The application provides monitoring logs output to a virtual UART0 console, which indicate whether the ADC initialized successfully or if server-side errors occurred. The server also logs its CPU load, currently at 70% during operation. <sup>19</sup> The goal is to transmit data as quickly as possible to monitor subtle changes. In the final system, however, communication will likely be significantly slower due to the physical isolation of two independent channels, as defined by the safety architecture.

The application supports communication with the M4 core via shared memory or IPC notifications. However, this feature is disabled in the current implementation, as it is not relevant to the present objectives.

# **6.12 Monitoring Utility**

For monitoring purposes, I developed a Python script that operates in multiple modes. The first mode enables storing data on the device in JSON format. In

 $<sup>^{19}\,</sup>$  This value is measured using FreeRTOS.

this mode, the script acts as a client to the device's TCP server. Initially, it sends a packet to the IP address 192.168.1.200, requesting the transmission of additional data. The request can be in any format, as the device only verifies the client's connection without checking the request's content. The server then transmits data in the same format as stored in the frame illustrated in Figure 6.16. Individual data entries are separated by commas, and the end of the data is marked by a semicolon. Upon receipt, the script parses the data and saves it in JSON format.



**Figure 6.17.** The figure displays a screenshot of the monitoring script's output, which enables real-time tracking of values on individual channels and the ability to enable or disable channels. It also shows temperature data in the lower graph. Time is represented by the number of processor ticks.

The second mode visualizes incoming data as a real-time animation while also storing it in the same JSON format. To enable this, the communication speed must be significantly reduced, or the script must be modified to ignore some received values and render only every nth frame.

The third mode loads previously stored data and generates a graph. Both the animation and graph are rendered using the Python library Matplotlib,<sup>20</sup> which must be installed as a dependency. The generated graph operates in an interactive mode, allowing users to select specific channels to display.

91

<sup>20</sup> https://matplotlib.org/



# **6.13 Implementation Challenges**

During the implementation, beyond the challenge of the missing SPI module on the M4 core, I encountered several more complex issues. I aim to demonstrate and briefly describe them to provide inspiration for solutions in case similar problems arise.

The first issue occurred initially during X.509 certificate authentication and subsequently at every device startup. Specifically, if the device ran for more than three minutes, I was unable to successfully restart it for approximately 10–15 minutes after a reset, even after disconnecting the power supply. After considering possible causes, residual induced energy in the system seemed the likely culprit. While debugging, I also discovered a flaw in the SYSFW authentication process, which I reported to Texas Instruments. This was fixed in SDK version 11, but it did not resolve my issue. After extensive investigation, I identified the root cause: incorrect timing configuration for communication with the flash memory, likely exacerbated by component overheating. This would explain the need to wait before the system could be used again.

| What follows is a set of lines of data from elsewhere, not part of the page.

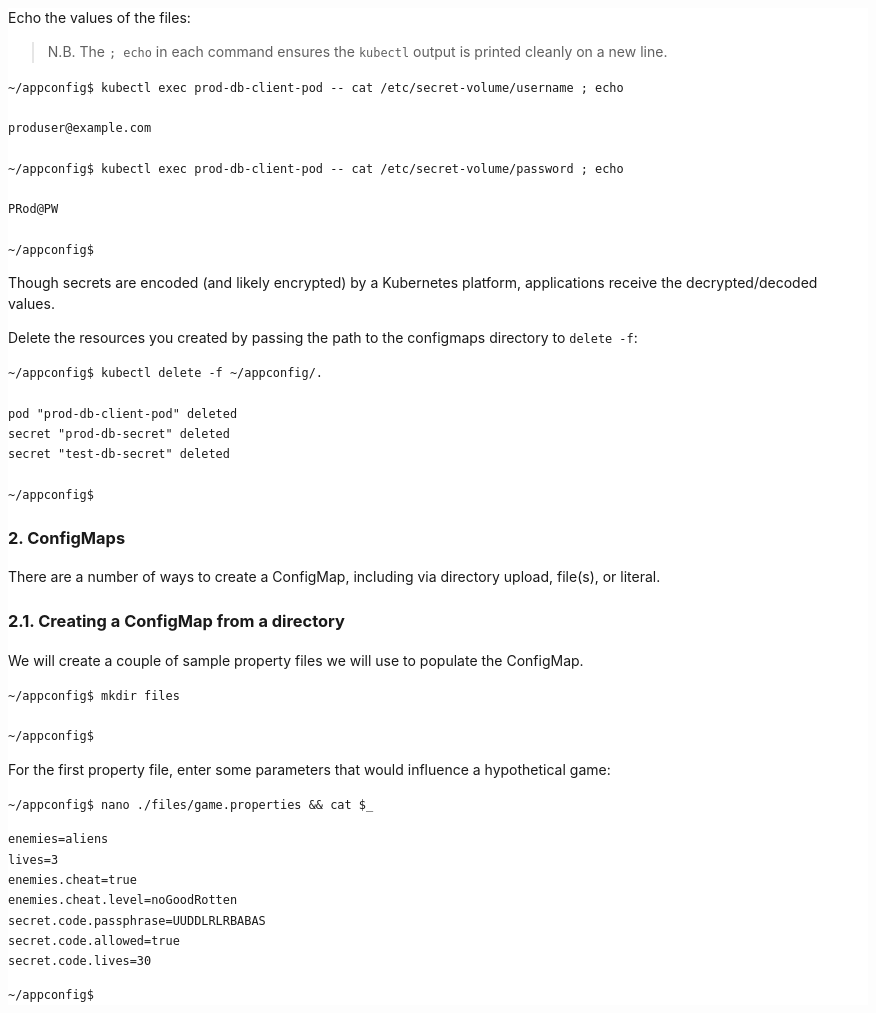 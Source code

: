 Echo the values of the files:

> N.B. The `; echo` in each command ensures the `kubectl` output is printed cleanly on a new line.

```
~/appconfig$ kubectl exec prod-db-client-pod -- cat /etc/secret-volume/username ; echo

produser@example.com

~/appconfig$ kubectl exec prod-db-client-pod -- cat /etc/secret-volume/password ; echo

PRod@PW

~/appconfig$
```

Though secrets are encoded (and likely encrypted) by a Kubernetes platform, applications receive the decrypted/decoded
values.

Delete the resources you created by passing the path to the configmaps directory to `delete -f`:

```
~/appconfig$ kubectl delete -f ~/appconfig/.

pod "prod-db-client-pod" deleted
secret "prod-db-secret" deleted
secret "test-db-secret" deleted

~/appconfig$
```


### 2. ConfigMaps

There are a number of ways to create a ConfigMap, including via directory upload, file(s), or literal.


### 2.1. Creating a ConfigMap from a directory

We will create a couple of sample property files we will use to populate the ConfigMap.

```
~/appconfig$ mkdir files

~/appconfig$
```

For the first property file, enter some parameters that would influence a hypothetical game:

```
~/appconfig$ nano ./files/game.properties && cat $_
```
```
enemies=aliens
lives=3
enemies.cheat=true
enemies.cheat.level=noGoodRotten
secret.code.passphrase=UUDDLRLRBABAS
secret.code.allowed=true
secret.code.lives=30
```
```
~/appconfig$
```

The second issue I frequently faced was combining C and C++ code. This was partly necessitated by the SDK and lwIP being implemented in C, while the specified requirements mandated C++ usage. Although mechanisms exist to address compatibility issues, this approach caused significant complications. Ultimately, I had to rewrite most of the code in C++, as C++ is not fully compatible with C.

During implementation, I often struggled with the compiler's optimization behavior, which sometimes reordered instructions in ways that were nonsensical or, to save space, transformed them into loops that introduced delays. This issue was most pronounced during software-based SPI emulation and when controlling the CNV pin via GPIO registers in normal operation. Several solutions were considered. The first was to disable compiler optimizations for specific code sections using pragmas defined by the ARM-based TI Clang compiler.<sup>21</sup> The second was to write the sequence directly in assembly, but this was not used, as it violates coding standards and would be impractical for the final system. The third and preferred solution was to leverage hardware peripherals, such as PWM or timers combined with interrupts, to avoid reliance on compiler optimizations. Compiler instruction reordering can also complicate debugging, so it is important to account for this issue.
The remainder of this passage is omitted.